Exercise aim:
Repeat exactly the lines running from the first line of the data to the line containing "print numbers in paper", both ends included, and nothing else; drop the pictures.

Records from a data collection:
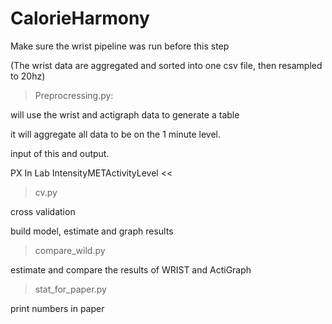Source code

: # CalorieHarmony

Make sure the wrist pipeline was run before this step

(The wrist data are aggregated and sorted into one csv file, then resampled to 20hz)

> Preprocressing.py:  

will use the wrist and actigraph data to generate a table 

it will aggregate all data to be on the 1 minute level. 

input of this and output.

PX In Lab IntensityMETActivityLevel << 

 
> cv.py

cross validation

build model, estimate and graph results

> compare_wild.py

estimate and compare the results of WRIST and ActiGraph

> stat_for_paper.py

print numbers in paper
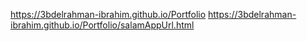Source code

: https://3bdelrahman-ibrahim.github.io/Portfolio
https://3bdelrahman-ibrahim.github.io/Portfolio/salamAppUrl.html
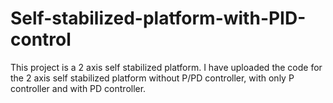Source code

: # Self-stabilized-platform-with-PID-control
  This project is a 2 axis self stabilized platform. I have uploaded the code for the 2 axis self stabilized platform without P/PD controller, with only P controller 
  and with PD controller.
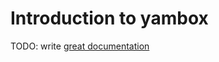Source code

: # Introduction to yambox

TODO: write [great documentation](http://jacobian.org/writing/what-to-write/)
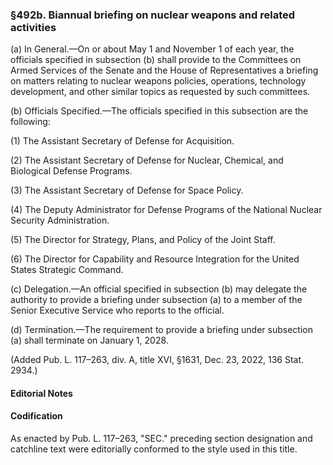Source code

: ### §492b. Biannual briefing on nuclear weapons and related activities ###

(a) In General.—On or about May 1 and November 1 of each year, the officials specified in subsection (b) shall provide to the Committees on Armed Services of the Senate and the House of Representatives a briefing on matters relating to nuclear weapons policies, operations, technology development, and other similar topics as requested by such committees.

(b) Officials Specified.—The officials specified in this subsection are the following:

(1) The Assistant Secretary of Defense for Acquisition.

(2) The Assistant Secretary of Defense for Nuclear, Chemical, and Biological Defense Programs.

(3) The Assistant Secretary of Defense for Space Policy.

(4) The Deputy Administrator for Defense Programs of the National Nuclear Security Administration.

(5) The Director for Strategy, Plans, and Policy of the Joint Staff.

(6) The Director for Capability and Resource Integration for the United States Strategic Command.

(c) Delegation.—An official specified in subsection (b) may delegate the authority to provide a briefing under subsection (a) to a member of the Senior Executive Service who reports to the official.

(d) Termination.—The requirement to provide a briefing under subsection (a) shall terminate on January 1, 2028.

(Added Pub. L. 117–263, div. A, title XVI, §1631, Dec. 23, 2022, 136 Stat. 2934.)

#### **Editorial Notes** ####

#### Codification ####

As enacted by Pub. L. 117–263, "SEC." preceding section designation and catchline text were editorially conformed to the style used in this title.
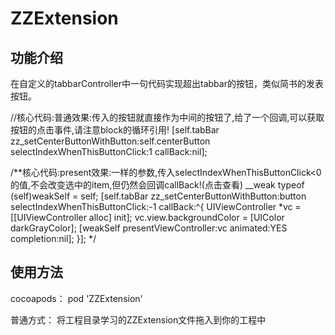# ZZExtension


## 功能介绍
在自定义的tabbarController中一句代码实现超出tabbar的按钮，类似简书的发表按钮。

//核心代码:普通效果:传入的按钮就直接作为中间的按钮了,给了一个回调,可以获取按钮的点击事件,请注意block的循环引用!
    [self.tabBar zz_setCenterButtonWithButton:self.centerButton selectIndexWhenThisButtonClick:1 callBack:nil];

/**核心代码:present效果:一样的参数,传入selectIndexWhenThisButtonClick<0的值,不会改变选中的item,但仍然会回调callBack!(点击查看)
    __weak typeof (self)weakSelf = self;
    [self.tabBar zz_setCenterButtonWithButton:button selectIndexWhenThisButtonClick:-1 callBack:^{
        UIViewController *vc = [[UIViewController alloc] init];
        vc.view.backgroundColor = [UIColor darkGrayColor];
        [weakSelf presentViewController:vc animated:YES completion:nil];
    }];
*/


## 使用方法
cocoapods：
pod 'ZZExtension'

普通方式：
将工程目录学习的ZZExtension文件拖入到你的工程中
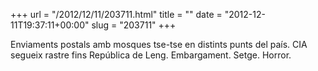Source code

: +++
url = "/2012/12/11/203711.html"
title = ""
date = "2012-12-11T19:37:11+00:00"
slug = "203711"
+++

<p>Enviaments postals amb mosques tse-tse en distints punts del país. CIA segueix rastre fins República de Leng. Embargament. Setge. Horror.</p>
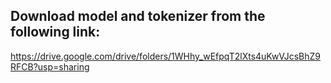 ## Download model and tokenizer from the following link:
https://drive.google.com/drive/folders/1WHhy_wEfpqT2lXts4uKwVJcsBhZ9RFCB?usp=sharing
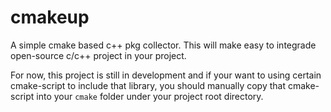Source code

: # cmakeup
A simple cmake based c++ pkg collector. This will make easy to integrade open-source c/c++ project in your project.  

For now, this project is still in development and if your want to using certain cmake-script to include that library, you should manually copy that cmake-script into your `cmake` folder under your project root directory.
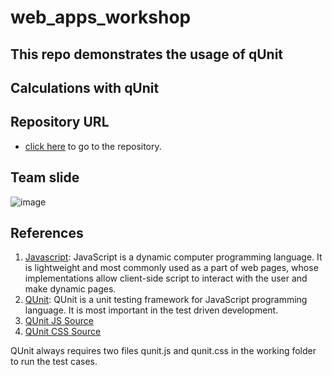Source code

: # web_apps_workshop
## This repo demonstrates the usage of qUnit

## Calculations with qUnit



## Repository URL
- [click here](https://github.com/Rohith-saidugari/web_apps_workshop "link to the workshop repository")  to go to the repository.

## Team slide

![image](https://raw.githubusercontent.com/Rohith-saidugari/web_apps_workshop/master/images/Team.png)

## References

1. [Javascript](https://www.tutorialspoint.com/javascript/index.htm): JavaScript is a dynamic computer programming language. It is lightweight and most commonly used as a part of web pages, whose implementations allow client-side script to interact with the user and make dynamic pages.
1. [QUnit](https://qunitjs.com/intro/): QUnit is a unit testing framework for JavaScript programming language. It is most important in the test driven development.
1. [QUnit JS Source ](https://code.jquery.com/qunit/qunit-2.9.1.js)
1. [QUnit CSS Source ](https://code.jquery.com/qunit/qunit-2.9.1.css)


QUnit always requires two files qunit.js and qunit.css in the working folder to run the test cases.

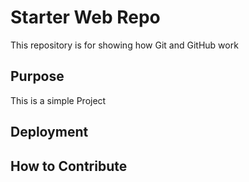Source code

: # Starter Web Repo

This repository is for showing how Git and GitHub work

## Purpose

This is a simple Project

## Deployment

## How to Contribute
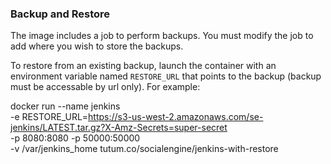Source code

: ### Backup and Restore
The image includes a job to perform backups. You must modify the job to add where you wish to store the backups.

To restore from an existing backup, launch the container with an environment variable named `RESTORE_URL` that points to the backup (backup must be accessable by url only). For example:

docker run --name jenkins \
  -e RESTORE_URL=https://s3-us-west-2.amazonaws.com/se-jenkins/LATEST.tar.gz?X-Amz-Secrets=super-secret \
  -p 8080:8080 -p 50000:50000 \
  -v /var/jenkins_home tutum.co/socialengine/jenkins-with-restore
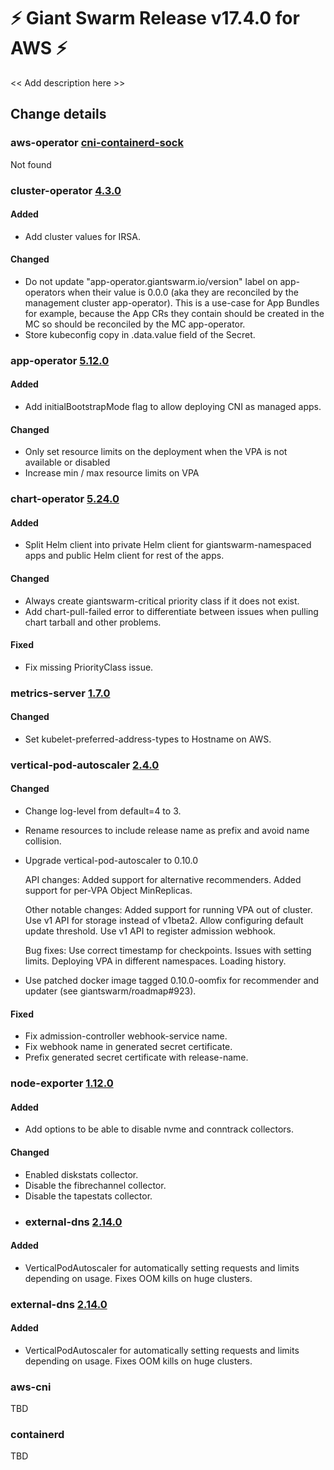 # :zap: Giant Swarm Release v17.4.0 for AWS :zap:

<< Add description here >>

## Change details


### aws-operator [cni-containerd-sock](https://github.com/giantswarm/aws-operator/releases/tag/vcni-containerd-sock)

Not found


### cluster-operator [4.3.0](https://github.com/giantswarm/cluster-operator/releases/tag/v4.3.0)

#### Added
- Add cluster values for IRSA.

#### Changed
- Do not update "app-operator.giantswarm.io/version" label on app-operators when their value is 0.0.0 (aka they are reconciled by the management cluster app-operator). This is a use-case for App Bundles for example, because the App CRs they contain should be created in the MC so should be reconciled by the MC app-operator.
- Store kubeconfig copy in .data.value field of the Secret.


### app-operator [5.12.0](https://github.com/giantswarm/app-operator/releases/tag/v5.12.0)

#### Added
- Add initialBootstrapMode flag to allow deploying CNI as managed apps.

#### Changed
- Only set resource limits on the deployment when the VPA is not available or disabled
- Increase min / max resource limits on VPA


### chart-operator [5.24.0](https://github.com/giantswarm/chart-operator/releases/tag/v2.24.0)

#### Added
- Split Helm client into private Helm client for giantswarm-namespaced apps and public Helm client for rest of the apps.

#### Changed
- Always create giantswarm-critical priority class if it does not exist.
- Add chart-pull-failed error to differentiate between issues when pulling chart tarball and other problems.

#### Fixed
- Fix missing PriorityClass issue.


### metrics-server [1.7.0](https://github.com/giantswarm/metrics-server-app/releases/tag/v1.7.0)

#### Changed
- Set kubelet-preferred-address-types to Hostname on AWS.


### vertical-pod-autoscaler [2.4.0](https://github.com/giantswarm/vertical-pod-autoscaler-app/releases/tag/v2.4.0)

#### Changed
- Change log-level from default=4 to 3.
- Rename resources to include release name as prefix and avoid name collision.
- Upgrade vertical-pod-autoscaler to 0.10.0

    API changes:
    Added support for alternative recommenders.
    Added support for per-VPA Object MinReplicas.

    Other notable changes:
    Added support for running VPA out of cluster.
    Use v1 API for storage instead of v1beta2.
    Allow configuring default update threshold.
    Use v1 API to register admission webhook.

    Bug fixes:
    Use correct timestamp for checkpoints.
    Issues with setting limits.
    Deploying VPA in different namespaces.
    Loading history.

- Use patched docker image tagged 0.10.0-oomfix for recommender and updater (see giantswarm/roadmap#923).

#### Fixed
- Fix admission-controller webhook-service name.
- Fix webhook name in generated secret certificate.
- Prefix generated secret certificate with release-name.


### node-exporter [1.12.0](https://github.com/giantswarm/node-exporter-app/releases/tag/v1.12.0)

#### Added
- Add options to be able to disable nvme and conntrack collectors.

#### Changed
- Enabled diskstats collector.
- Disable the fibrechannel collector.
- Disable the tapestats collector.
- ### external-dns [2.14.0](https://github.com/giantswarm/external-dns-app/releases/tag/v2.14.0)

#### Added
- VerticalPodAutoscaler for automatically setting requests and limits depending on usage. Fixes OOM kills on huge clusters.


### external-dns [2.14.0](https://github.com/giantswarm/external-dns-app/releases/tag/v2.14.0)

#### Added
- VerticalPodAutoscaler for automatically setting requests and limits depending on usage. Fixes OOM kills on huge clusters.


### aws-cni

TBD

### containerd

TBD
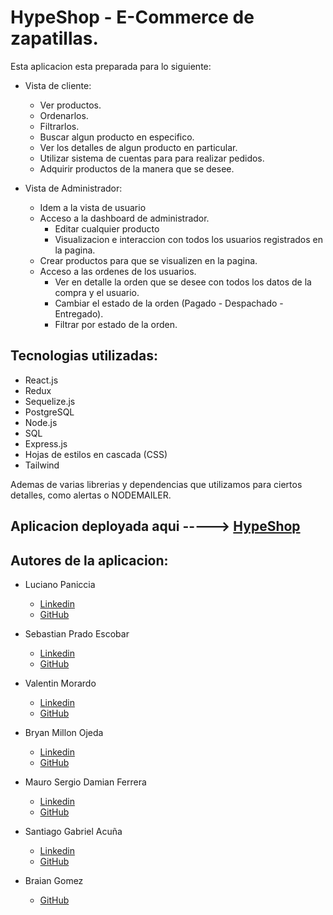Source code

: # HypeShop - E-Commerce de zapatillas.

Esta aplicacion esta preparada para lo siguiente:

- Vista de cliente:
    - Ver productos.
    - Ordenarlos.
    - Filtrarlos.
    - Buscar algun producto en especifico.
    - Ver los detalles de algun producto en particular.
    - Utilizar sistema de cuentas para para realizar pedidos.
    - Adquirir productos de la manera que se desee.

- Vista de Administrador:
    - Idem a la vista de usuario
    - Acceso a la dashboard de administrador.
        - Editar cualquier producto
        - Visualizacion e interaccion con todos los usuarios registrados en la pagina.
    - Crear productos para que se visualizen en la pagina.
    - Acceso a las ordenes de los usuarios.
        - Ver en detalle la orden que se desee con todos los datos de la compra y el usuario.
        - Cambiar el estado de la orden (Pagado - Despachado -Entregado).
        - Filtrar por estado de la orden.
 

## Tecnologias utilizadas:

- React.js
- Redux
- Sequelize.js
- PostgreSQL
- Node.js
- SQL
- Express.js 
- Hojas de estilos en cascada (CSS)
- Tailwind

Ademas de varias librerias y dependencias que utilizamos para ciertos detalles, como alertas o NODEMAILER.

## Aplicacion deployada aqui -----> [HypeShop](https://hype-kappa.vercel.app/)

## Autores de la aplicacion:

- Luciano Paniccia
    - [Linkedin](https://www.linkedin.com/in/luciano-paniccia-847868232/)
    - [GitHub](https://github.com/Luciano-Paniccia-Git)

- Sebastian Prado Escobar
    - [Linkedin](https://www.linkedin.com/in/sebastian-prado-escobar-dev/)
    - [GitHub](https://github.com/sebas-pr2000)

- Valentin Morardo
    - [Linkedin](https://www.linkedin.com/in/valentin-morardo-b125ba240/)
    - [GitHub](https://github.com/Littyfever)

- Bryan Millon Ojeda
    - [Linkedin](https://www.linkedin.com/in/bryan-mill%C3%B3n/)
    - [GitHub](https://github.com/BryanMillon)

- Mauro Sergio Damian Ferrera
    - [Linkedin](https://www.linkedin.com/in/damian-f/)
    - [GitHub](https://github.com/damianf2022)

- Santiago Gabriel Acuña
    - [Linkedin](https://www.linkedin.com/in/santiago-acu%C3%B1a-894ba9256/)
    - [GitHub](https://github.com/Santiago-Acuna)

- Braian Gomez
    - [GitHub](https://github.com/braaidg)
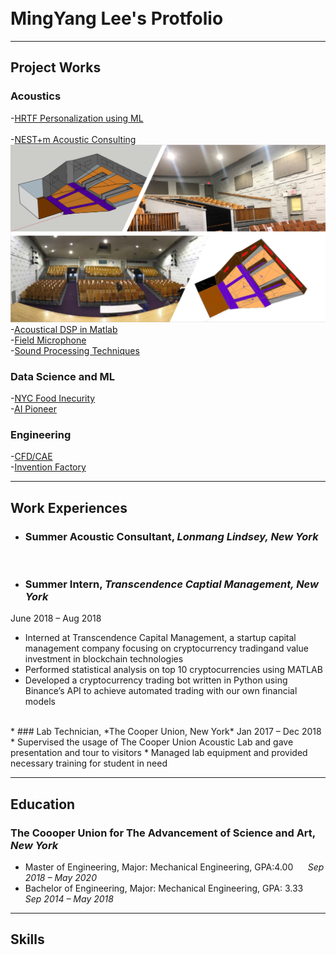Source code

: <br>
<br>

# MingYang Lee's Protfolio

---

## Project Works

### Acoustics
-[HRTF Personalization using ML](https://raymondminglee.github.io/Acoustic/)
<br>
<br> 
-[NEST+m Acoustic Consulting](https://raymondminglee.github.io/Acoustic-Consulting/)
<br>
<img src="pic/NEST.PNG?raw=true"/>
<br>
-[Acoustical DSP in Matlab](https://raymondminglee.github.io/Acoustic-Consulting/)
<br>
-[Field Microphone](https://raymondminglee.github.io/Acoustic/)
<br>
-[Sound Processing Techniques](https://raymondminglee.github.io/Acoustic/)

### Data Science and ML
-[NYC Food Inecurity](https://raymondminglee.github.io/DataScience/)
<br>
-[AI Pioneer](https://raymondminglee.github.io/DataScience/)
<br>

### Engineering
-[CFD/CAE](https://raymondminglee.github.io/Engineering/)
<br>
-[Invention Factory](https://raymondminglee.github.io/Engineering/)

---

## Work Experiences

* ### Summer Acoustic Consultant, *Lonmang Lindsey, New York*

<br>

* ### Summer Intern, *Transcendence Captial Management, New York*
June 2018 – Aug 2018
  * Interned at Transcendence Capital Management, a startup capital management company focusing on cryptocurrency tradingand value investment in blockchain technologies
  * Performed statistical analysis on top 10 cryptocurrencies using MATLAB
  * Developed a cryptocurrency trading bot written in Python using Binance’s API to achieve automated trading with our own financial models
<br>
* ### Lab Technician, *The Cooper Union, New York*
Jan 2017 – Dec 2018
  * Supervised the usage of The Cooper Union Acoustic Lab and gave presentation and tour to visitors
  * Managed lab equipment and provided necessary training for student in need
<br>

---

## Education
### The Coooper Union for The Advancement of Science and Art, *New York*
* Master of Engineering, Major: Mechanical Engineering, GPA:4.00&nbsp; &nbsp; &nbsp; *Sep 2018 – May 2020*
* Bachelor of Engineering, Major: Mechanical Engineering, GPA: 3.33&nbsp; &nbsp; *Sep 2014 – May 2018*

---

## Skills


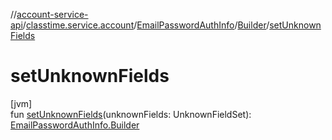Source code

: //[account-service-api](../../../../index.md)/[classtime.service.account](../../index.md)/[EmailPasswordAuthInfo](../index.md)/[Builder](index.md)/[setUnknownFields](set-unknown-fields.md)

# setUnknownFields

[jvm]\
fun [setUnknownFields](set-unknown-fields.md)(unknownFields: UnknownFieldSet): [EmailPasswordAuthInfo.Builder](index.md)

Result of the task:
Source code

: # CalorieHarmony

Make sure the wrist pipeline was run before this step

(The wrist data are aggregated and sorted into one csv file, then resampled to 20hz)

> Preprocressing.py:  

will use the wrist and actigraph data to generate a table 

it will aggregate all data to be on the 1 minute level. 

input of this and output.

PX In Lab IntensityMETActivityLevel << 

 
> cv.py

cross validation

build model, estimate and graph results

> compare_wild.py

estimate and compare the results of WRIST and ActiGraph

> stat_for_paper.py

print numbers in paper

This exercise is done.